True Secret to Success - yogrish
http://www.inc.com/geoffrey-james/gratitude-true-secret-to-success.html

======
MichailP
I remember watching lectures by prof. Tal Ben-Shahar few years ago about
happiness (yes happiness :)). He also mentioned gratitude, and a ritual of
writing down 7 things that you are grateful for each day before bedtime.
Namely, it should increase your base level of happiness. Other stuff he
mentioned is having regular physical activity and listening to your favorite
music tracks (this is something he called peak experience and it also
gradually raises you base level of happiness). But I guess these two are
obvious compared to practicing gratitude regularly.

------
notJim
This title to this article promises a lot, and the article utterly fails to
deliver. It's just some journalist's feel-good fluff piece.

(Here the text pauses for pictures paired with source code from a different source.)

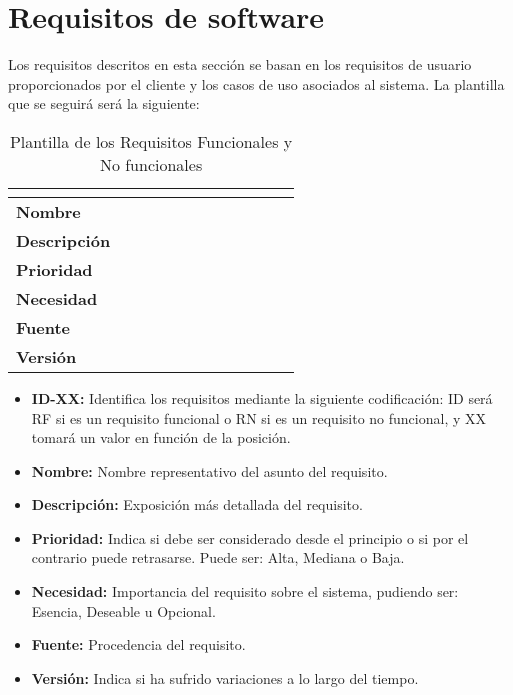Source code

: \section{Requisitos de software}
Los requisitos descritos en esta sección se basan en los requisitos de usuario proporcionados por el cliente y los casos de uso asociados al sistema. La plantilla que se seguirá será la siguiente:
\begin{table}[H]
	\caption{Plantilla de los Requisitos Funcionales y No funcionales}
	\begin{tabular}{|l|l|}
		\hline
		\multicolumn{2}{|c|}{\cellcolor[HTML]{BFBFBF}{\color[HTML]{000000} \textbf{ID-XX}}} \\ \hline
		\textbf{Nombre}      &                                                      \\ \hline
		\textbf{Descripción} & $\quad\quad\quad\quad\quad\quad\quad\quad\quad\quad$ \\ \hline
		\textbf{Prioridad}   &                                                      \\ \hline
		\textbf{Necesidad}   &                                                      \\ \hline
		\textbf{Fuente}      &                                                      \\ \hline
		\textbf{Versión}     &                                                      \\ \hline
	\end{tabular}
\end{table}
\begin{itemize}
	\item \textbf{ID-XX:} Identifica los requisitos mediante la siguiente codificación: ID será RF si es un requisito funcional o RN si es un requisito no funcional, y XX tomará un valor en función de la posición.
	\item \textbf{Nombre:} Nombre representativo del asunto del requisito.
	\item \textbf{Descripción:} Exposición más detallada del requisito.
	\item \textbf{Prioridad:} Indica si debe ser considerado desde el principio o si por el contrario puede retrasarse. Puede ser: Alta, Mediana o Baja.
	\item \textbf{Necesidad:} Importancia del requisito sobre el sistema, pudiendo ser: Esencia, Deseable u Opcional.
	\item \textbf{Fuente:} Procedencia del requisito.
	\item \textbf{Versión:} Indica si ha sufrido variaciones a lo largo del tiempo.
\end{itemize}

I will _feel gratitude_ if HN users decline to promote this junk any further.

------
defdac
"Did you help somebody solve a problem? Write it down. Did you connect with a
colleague or friend? Write it down. Did you make somebody smile? Write it
down."

This sound more like pride/fulfillment rather than gratitude?

------
hastur
At last, someone solved the great mystery! Now I can be successful, after
being a loser my whole life!

Seriously, who puts such stories on HN?